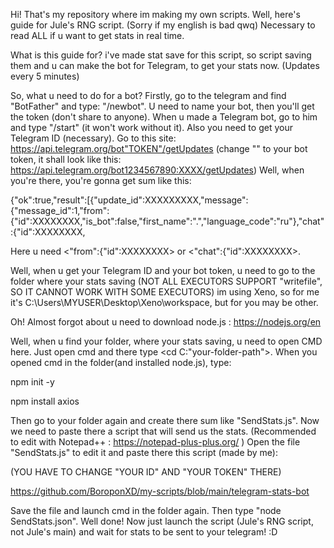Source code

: Hi! That's my repository where im making my own scripts. Well, here's guide for Jule's RNG script. (Sorry if my english is bad qwq)
Necessary to read ALL if u want to get stats in real time.

What is this guide for?
i've made stat save for this script, so script saving them and u can make the bot for Telegram, to get your stats now. (Updates every 5 minutes)

So, what u need to do for a bot?
Firstly, go to the telegram and find "BotFather" and type: "/newbot".
U need to name your bot, then you'll get the token (don't share to anyone).
When u made a Telegram bot, go to him and type "/start" (it won't work without it).
Also you need to get your Telegram ID (necessary). 
Go to this site: https://api.telegram.org/bot"TOKEN"/getUpdates 
(change "<TOKEN>" to your bot token, it shall look like this: 
https://api.telegram.org/bot1234567890:XXXX/getUpdates)
Well, when you're there, you're gonna get sum like this:

{"ok":true,"result":[{"update_id":XXXXXXXXX,"message":{"message_id":1,"from":{"id":XXXXXXXX,"is_bot":false,"first_name":".","language_code":"ru"},"chat":{"id":XXXXXXXX,

Here u need <"from":{"id":XXXXXXXX> or <"chat":{"id":XXXXXXXX>.

Well, when u get your Telegram ID and your bot token,
u need to go to the folder where your stats saving 
(NOT ALL EXECUTORS SUPPORT "writefile", SO IT CANNOT WORK WITH SOME EXECUTORS)
im using Xeno, so for me it's C:\Users\MYUSER\Desktop\Xeno\workspace, but for you may be other.

Oh! Almost forgot about u need to download node.js : https://nodejs.org/en

Well, when u find your folder, where your stats saving, u need to open CMD here.
Just open cmd and there type <cd C:"your-folder-path">.
When you opened cmd in the folder(and installed node.js), type:

npm init -y

npm install axios

Then go to your folder again and create there sum like "SendStats.js".
Now we need to paste there a script that will send us the stats. (Recommended to edit with Notepad++ : https://notepad-plus-plus.org/ )
Open the file "SendStats.js" to edit it and paste there this script (made by me):

(YOU HAVE TO CHANGE "YOUR ID" AND "YOUR TOKEN" THERE)

https://github.com/BoroponXD/my-scripts/blob/main/telegram-stats-bot

Save the file and launch cmd in the folder again.
Then type "node SendStats.json".
Well done! Now just launch the script (Jule's RNG script, not Jule's main) 
and wait for stats to be sent to your telegram! :D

> [DIRECTIONS] Copy exactly. Include the line containing "Well done! Now" and every later line through the end of the listing, and nothing else.

> [ANSWER TO THE EXERCISE]
Well done! Now just launch the script (Jule's RNG script, not Jule's main) 
and wait for stats to be sent to your telegram! :D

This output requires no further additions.